The PA Supreme Court Friday issued an opinion that upholds a property owner’s challenge to a decision by the Fairfield Township Board Of Supervisors in Lycoming County to allow natural gas drilling even when the local zoning ordinance was found to not specifically authorize it.
The 4-3 decision involved a 2014 case-- Gorsline v. Board of Supervisors of Fairfield Township-- where residents challenged the drilling of unconventional natural gas wells in a residential district.
The Court’s opinion said in part, “Because the Ordinance does not expressly authorize a gas wells use in any of the Township’s three zoning districts, such a use cannot enjoy any presumption of being “similar to” uses that are permitted in those districts, and section 12.18 clearly places the burden of proof with respect to similarity of use on the applicant.

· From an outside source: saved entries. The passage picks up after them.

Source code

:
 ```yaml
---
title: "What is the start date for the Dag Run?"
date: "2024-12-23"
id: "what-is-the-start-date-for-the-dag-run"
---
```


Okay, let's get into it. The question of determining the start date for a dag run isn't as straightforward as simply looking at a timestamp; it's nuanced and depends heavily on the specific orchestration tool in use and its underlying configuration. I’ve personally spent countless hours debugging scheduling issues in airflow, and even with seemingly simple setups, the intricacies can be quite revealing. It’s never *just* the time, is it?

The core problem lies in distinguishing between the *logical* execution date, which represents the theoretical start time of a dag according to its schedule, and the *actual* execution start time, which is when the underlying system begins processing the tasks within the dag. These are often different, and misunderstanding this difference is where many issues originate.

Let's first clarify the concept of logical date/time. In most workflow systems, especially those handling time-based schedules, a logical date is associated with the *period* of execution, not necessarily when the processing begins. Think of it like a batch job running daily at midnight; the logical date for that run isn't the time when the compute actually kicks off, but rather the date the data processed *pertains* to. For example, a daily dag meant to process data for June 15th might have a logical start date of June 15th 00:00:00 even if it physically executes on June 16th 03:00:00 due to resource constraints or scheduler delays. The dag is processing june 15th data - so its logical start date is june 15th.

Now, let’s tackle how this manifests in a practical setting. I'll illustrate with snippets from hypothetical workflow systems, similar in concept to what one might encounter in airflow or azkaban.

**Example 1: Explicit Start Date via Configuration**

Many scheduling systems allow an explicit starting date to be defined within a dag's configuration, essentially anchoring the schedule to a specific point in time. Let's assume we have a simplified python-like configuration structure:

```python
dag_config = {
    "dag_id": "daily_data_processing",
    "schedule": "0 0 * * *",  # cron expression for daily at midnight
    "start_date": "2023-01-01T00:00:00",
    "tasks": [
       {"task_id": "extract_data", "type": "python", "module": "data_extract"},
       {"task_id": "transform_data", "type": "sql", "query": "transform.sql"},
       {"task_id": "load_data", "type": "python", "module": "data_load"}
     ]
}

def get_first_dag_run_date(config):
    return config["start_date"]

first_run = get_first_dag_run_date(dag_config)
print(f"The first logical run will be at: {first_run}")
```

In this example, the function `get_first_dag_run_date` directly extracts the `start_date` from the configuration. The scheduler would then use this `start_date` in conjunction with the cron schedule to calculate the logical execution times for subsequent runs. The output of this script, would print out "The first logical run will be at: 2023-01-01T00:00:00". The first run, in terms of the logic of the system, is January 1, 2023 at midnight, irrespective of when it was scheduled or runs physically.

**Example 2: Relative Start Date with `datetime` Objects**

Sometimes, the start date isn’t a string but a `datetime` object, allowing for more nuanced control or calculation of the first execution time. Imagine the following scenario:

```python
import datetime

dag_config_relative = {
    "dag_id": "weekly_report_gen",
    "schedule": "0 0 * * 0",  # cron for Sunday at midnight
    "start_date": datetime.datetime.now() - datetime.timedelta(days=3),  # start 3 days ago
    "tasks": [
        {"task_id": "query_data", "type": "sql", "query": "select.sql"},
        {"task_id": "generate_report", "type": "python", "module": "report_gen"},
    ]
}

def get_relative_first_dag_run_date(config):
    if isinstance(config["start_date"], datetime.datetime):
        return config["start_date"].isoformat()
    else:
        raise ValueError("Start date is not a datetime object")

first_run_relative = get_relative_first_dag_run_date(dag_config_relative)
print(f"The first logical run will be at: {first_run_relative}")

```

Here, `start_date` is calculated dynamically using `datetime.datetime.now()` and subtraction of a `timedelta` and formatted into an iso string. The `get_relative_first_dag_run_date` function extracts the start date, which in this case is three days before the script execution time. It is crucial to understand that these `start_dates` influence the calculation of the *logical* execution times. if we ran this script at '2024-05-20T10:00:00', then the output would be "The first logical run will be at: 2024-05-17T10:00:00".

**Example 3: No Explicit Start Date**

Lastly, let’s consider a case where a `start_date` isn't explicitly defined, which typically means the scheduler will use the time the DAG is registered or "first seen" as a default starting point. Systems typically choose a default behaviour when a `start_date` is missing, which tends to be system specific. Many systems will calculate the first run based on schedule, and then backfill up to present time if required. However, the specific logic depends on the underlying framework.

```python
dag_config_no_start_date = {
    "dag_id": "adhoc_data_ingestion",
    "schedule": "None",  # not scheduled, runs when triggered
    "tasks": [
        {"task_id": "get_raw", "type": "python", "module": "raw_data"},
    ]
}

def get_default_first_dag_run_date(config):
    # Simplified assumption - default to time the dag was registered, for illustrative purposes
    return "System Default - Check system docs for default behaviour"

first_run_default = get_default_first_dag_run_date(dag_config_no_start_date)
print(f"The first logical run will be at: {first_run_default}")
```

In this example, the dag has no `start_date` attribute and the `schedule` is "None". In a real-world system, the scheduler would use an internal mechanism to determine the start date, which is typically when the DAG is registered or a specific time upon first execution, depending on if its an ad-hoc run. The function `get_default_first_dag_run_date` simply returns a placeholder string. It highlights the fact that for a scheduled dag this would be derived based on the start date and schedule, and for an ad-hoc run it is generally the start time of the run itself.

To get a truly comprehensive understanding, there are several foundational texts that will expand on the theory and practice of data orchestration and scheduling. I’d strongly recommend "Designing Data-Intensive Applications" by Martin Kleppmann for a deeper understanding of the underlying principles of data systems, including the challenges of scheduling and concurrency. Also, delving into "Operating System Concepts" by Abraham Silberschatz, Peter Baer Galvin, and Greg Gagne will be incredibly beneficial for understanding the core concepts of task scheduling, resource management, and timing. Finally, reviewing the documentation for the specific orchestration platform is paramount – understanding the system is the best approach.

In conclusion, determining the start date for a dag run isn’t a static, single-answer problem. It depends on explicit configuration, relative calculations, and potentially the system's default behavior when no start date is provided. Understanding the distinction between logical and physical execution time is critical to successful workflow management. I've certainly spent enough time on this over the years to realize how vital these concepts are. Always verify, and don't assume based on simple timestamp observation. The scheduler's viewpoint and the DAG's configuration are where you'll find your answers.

“The statutory language of section 12.18 neither states nor suggests that the issuance of prior site-specific conditional use permits under that section of the Ordinance relieves an applicant of its obligation to satisfy its burden of proof with respect to section 12.18 in its entirety.
“In so ruling, this decision should not be misconstrued as an indication that oil and gas development is never permitted in residential/agricultural districts, or that it is fundamentally incompatible with residential or agricultural uses.
“As the Dissent fairly acknowledges, in Robinson I a plurality of this Court recognized that the protection of environmental values is a “quintessential local issue that must be tailored to local conditions.”
“To this end, the Municipalities Planning Code permits the governing body of a municipality to amend its zoning ordinances to permit oil and gas development in any or all of its zoning districts.
“The governing body must, however, actually amend its zoning ordinances to permit drilling in designated areas, setting forth whatever limitations and conditions it decides are appropriate for the protection of its citizenry.
“What a governing body may not do, however, and what the Fairfield Township Board of Supervisors did in this case, is to permit oil and gas development in residential/ agricultural districts without first enacting the necessary amendments, based upon a clearly inadequate evidentiary record and no meaningful interpretative analysis of the language of its existing zoning laws.”